Dataset entries Start Marker

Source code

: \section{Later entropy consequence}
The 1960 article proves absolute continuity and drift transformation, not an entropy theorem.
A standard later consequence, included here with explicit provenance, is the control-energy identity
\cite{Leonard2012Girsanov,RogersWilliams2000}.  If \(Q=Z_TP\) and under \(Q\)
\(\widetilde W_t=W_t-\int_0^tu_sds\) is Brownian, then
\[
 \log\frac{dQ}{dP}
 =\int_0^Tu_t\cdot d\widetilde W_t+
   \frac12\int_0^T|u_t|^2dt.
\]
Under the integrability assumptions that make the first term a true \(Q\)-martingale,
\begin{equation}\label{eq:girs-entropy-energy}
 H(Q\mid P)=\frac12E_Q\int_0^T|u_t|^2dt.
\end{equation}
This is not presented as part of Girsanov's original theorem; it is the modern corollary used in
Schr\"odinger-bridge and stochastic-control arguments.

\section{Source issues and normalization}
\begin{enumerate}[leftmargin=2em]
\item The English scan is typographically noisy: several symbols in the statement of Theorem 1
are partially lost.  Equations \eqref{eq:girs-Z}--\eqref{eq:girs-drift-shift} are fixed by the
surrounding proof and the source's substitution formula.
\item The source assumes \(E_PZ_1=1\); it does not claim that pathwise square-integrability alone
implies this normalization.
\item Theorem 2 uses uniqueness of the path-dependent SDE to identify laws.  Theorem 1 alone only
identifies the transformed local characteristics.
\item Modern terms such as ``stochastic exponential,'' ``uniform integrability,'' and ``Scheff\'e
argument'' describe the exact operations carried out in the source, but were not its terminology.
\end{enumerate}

Dataset entries End Marker

How to complete this task ->
Nothing in the material may be left out; write it all out verbatim.

Response box ->
Source code

: \section{Later entropy consequence}
The 1960 article proves absolute continuity and drift transformation, not an entropy theorem.
A standard later consequence, included here with explicit provenance, is the control-energy identity
\cite{Leonard2012Girsanov,RogersWilliams2000}.  If \(Q=Z_TP\) and under \(Q\)
\(\widetilde W_t=W_t-\int_0^tu_sds\) is Brownian, then
\[
 \log\frac{dQ}{dP}
 =\int_0^Tu_t\cdot d\widetilde W_t+
   \frac12\int_0^T|u_t|^2dt.
\]
Under the integrability assumptions that make the first term a true \(Q\)-martingale,
\begin{equation}\label{eq:girs-entropy-energy}
 H(Q\mid P)=\frac12E_Q\int_0^T|u_t|^2dt.
\end{equation}
This is not presented as part of Girsanov's original theorem; it is the modern corollary used in
Schr\"odinger-bridge and stochastic-control arguments.

\section{Source issues and normalization}
\begin{enumerate}[leftmargin=2em]
\item The English scan is typographically noisy: several symbols in the statement of Theorem 1
are partially lost.  Equations \eqref{eq:girs-Z}--\eqref{eq:girs-drift-shift} are fixed by the
surrounding proof and the source's substitution formula.
\item The source assumes \(E_PZ_1=1\); it does not claim that pathwise square-integrability alone
implies this normalization.
\item Theorem 2 uses uniqueness of the path-dependent SDE to identify laws.  Theorem 1 alone only
identifies the transformed local characteristics.
\item Modern terms such as ``stochastic exponential,'' ``uniform integrability,'' and ``Scheff\'e
argument'' describe the exact operations carried out in the source, but were not its terminology.
\end{enumerate}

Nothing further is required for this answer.